**Problem details**. Every record must come back unchanged, apart from the pictures, which are dropped.

**Collection entries**.
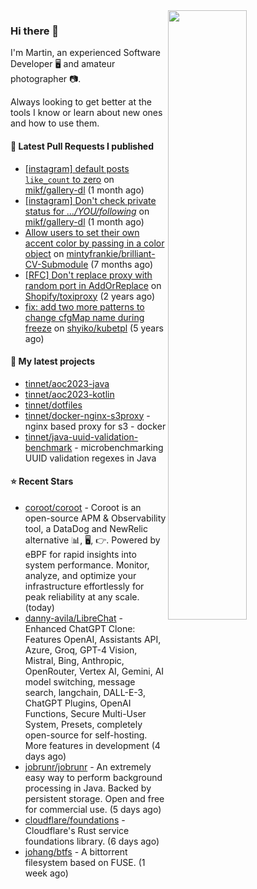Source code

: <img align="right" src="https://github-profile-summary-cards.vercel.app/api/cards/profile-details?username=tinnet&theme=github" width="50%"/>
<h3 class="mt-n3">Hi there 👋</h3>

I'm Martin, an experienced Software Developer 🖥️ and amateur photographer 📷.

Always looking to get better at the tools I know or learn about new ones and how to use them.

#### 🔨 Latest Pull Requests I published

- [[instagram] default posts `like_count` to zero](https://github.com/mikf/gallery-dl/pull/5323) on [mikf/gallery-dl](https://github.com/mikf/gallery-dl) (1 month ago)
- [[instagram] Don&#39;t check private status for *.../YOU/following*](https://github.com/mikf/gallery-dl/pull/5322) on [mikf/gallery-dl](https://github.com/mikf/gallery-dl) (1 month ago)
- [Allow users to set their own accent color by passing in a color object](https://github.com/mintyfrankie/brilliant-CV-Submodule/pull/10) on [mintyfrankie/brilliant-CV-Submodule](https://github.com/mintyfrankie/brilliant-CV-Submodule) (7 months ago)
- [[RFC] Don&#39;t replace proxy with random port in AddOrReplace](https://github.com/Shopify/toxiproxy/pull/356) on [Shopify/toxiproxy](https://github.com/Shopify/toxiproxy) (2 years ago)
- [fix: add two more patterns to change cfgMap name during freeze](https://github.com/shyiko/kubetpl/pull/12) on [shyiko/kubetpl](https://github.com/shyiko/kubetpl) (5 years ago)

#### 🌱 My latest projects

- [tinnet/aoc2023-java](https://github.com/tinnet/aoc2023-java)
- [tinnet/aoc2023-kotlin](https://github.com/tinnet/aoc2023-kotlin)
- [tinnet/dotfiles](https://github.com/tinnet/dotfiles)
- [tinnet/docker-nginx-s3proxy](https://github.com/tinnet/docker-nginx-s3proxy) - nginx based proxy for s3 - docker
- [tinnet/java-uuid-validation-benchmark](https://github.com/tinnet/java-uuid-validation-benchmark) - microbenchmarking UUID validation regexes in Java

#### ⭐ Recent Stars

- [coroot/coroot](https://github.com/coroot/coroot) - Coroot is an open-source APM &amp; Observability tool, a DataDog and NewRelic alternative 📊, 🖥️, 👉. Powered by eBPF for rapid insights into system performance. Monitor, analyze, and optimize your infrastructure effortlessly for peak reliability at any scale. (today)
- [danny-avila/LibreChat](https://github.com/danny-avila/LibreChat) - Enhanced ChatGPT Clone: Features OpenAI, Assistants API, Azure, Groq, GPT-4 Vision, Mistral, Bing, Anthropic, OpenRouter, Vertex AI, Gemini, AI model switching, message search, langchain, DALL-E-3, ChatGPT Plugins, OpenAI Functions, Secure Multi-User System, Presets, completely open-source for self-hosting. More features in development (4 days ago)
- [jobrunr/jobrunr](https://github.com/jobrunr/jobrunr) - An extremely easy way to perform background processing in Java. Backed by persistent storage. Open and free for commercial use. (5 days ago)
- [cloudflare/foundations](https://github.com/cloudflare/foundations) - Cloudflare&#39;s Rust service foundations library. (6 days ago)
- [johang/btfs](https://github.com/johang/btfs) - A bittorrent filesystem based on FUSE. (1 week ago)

**Written response**.
Source code

: <img align="right" src="https://github-profile-summary-cards.vercel.app/api/cards/profile-details?username=tinnet&theme=github" width="50%"/>
<h3 class="mt-n3">Hi there 👋</h3>

I'm Martin, an experienced Software Developer 🖥️ and amateur photographer 📷.

Always looking to get better at the tools I know or learn about new ones and how to use them.

#### 🔨 Latest Pull Requests I published

- [[instagram] default posts `like_count` to zero](https://github.com/mikf/gallery-dl/pull/5323) on [mikf/gallery-dl](https://github.com/mikf/gallery-dl) (1 month ago)
- [[instagram] Don&#39;t check private status for *.../YOU/following*](https://github.com/mikf/gallery-dl/pull/5322) on [mikf/gallery-dl](https://github.com/mikf/gallery-dl) (1 month ago)
- [Allow users to set their own accent color by passing in a color object](https://github.com/mintyfrankie/brilliant-CV-Submodule/pull/10) on [mintyfrankie/brilliant-CV-Submodule](https://github.com/mintyfrankie/brilliant-CV-Submodule) (7 months ago)
- [[RFC] Don&#39;t replace proxy with random port in AddOrReplace](https://github.com/Shopify/toxiproxy/pull/356) on [Shopify/toxiproxy](https://github.com/Shopify/toxiproxy) (2 years ago)
- [fix: add two more patterns to change cfgMap name during freeze](https://github.com/shyiko/kubetpl/pull/12) on [shyiko/kubetpl](https://github.com/shyiko/kubetpl) (5 years ago)

#### 🌱 My latest projects

- [tinnet/aoc2023-java](https://github.com/tinnet/aoc2023-java)
- [tinnet/aoc2023-kotlin](https://github.com/tinnet/aoc2023-kotlin)
- [tinnet/dotfiles](https://github.com/tinnet/dotfiles)
- [tinnet/docker-nginx-s3proxy](https://github.com/tinnet/docker-nginx-s3proxy) - nginx based proxy for s3 - docker
- [tinnet/java-uuid-validation-benchmark](https://github.com/tinnet/java-uuid-validation-benchmark) - microbenchmarking UUID validation regexes in Java

#### ⭐ Recent Stars

- [coroot/coroot](https://github.com/coroot/coroot) - Coroot is an open-source APM &amp; Observability tool, a DataDog and NewRelic alternative 📊, 🖥️, 👉. Powered by eBPF for rapid insights into system performance. Monitor, analyze, and optimize your infrastructure effortlessly for peak reliability at any scale. (today)
- [danny-avila/LibreChat](https://github.com/danny-avila/LibreChat) - Enhanced ChatGPT Clone: Features OpenAI, Assistants API, Azure, Groq, GPT-4 Vision, Mistral, Bing, Anthropic, OpenRouter, Vertex AI, Gemini, AI model switching, message search, langchain, DALL-E-3, ChatGPT Plugins, OpenAI Functions, Secure Multi-User System, Presets, completely open-source for self-hosting. More features in development (4 days ago)
- [jobrunr/jobrunr](https://github.com/jobrunr/jobrunr) - An extremely easy way to perform background processing in Java. Backed by persistent storage. Open and free for commercial use. (5 days ago)
- [cloudflare/foundations](https://github.com/cloudflare/foundations) - Cloudflare&#39;s Rust service foundations library. (6 days ago)
- [johang/btfs](https://github.com/johang/btfs) - A bittorrent filesystem based on FUSE. (1 week ago)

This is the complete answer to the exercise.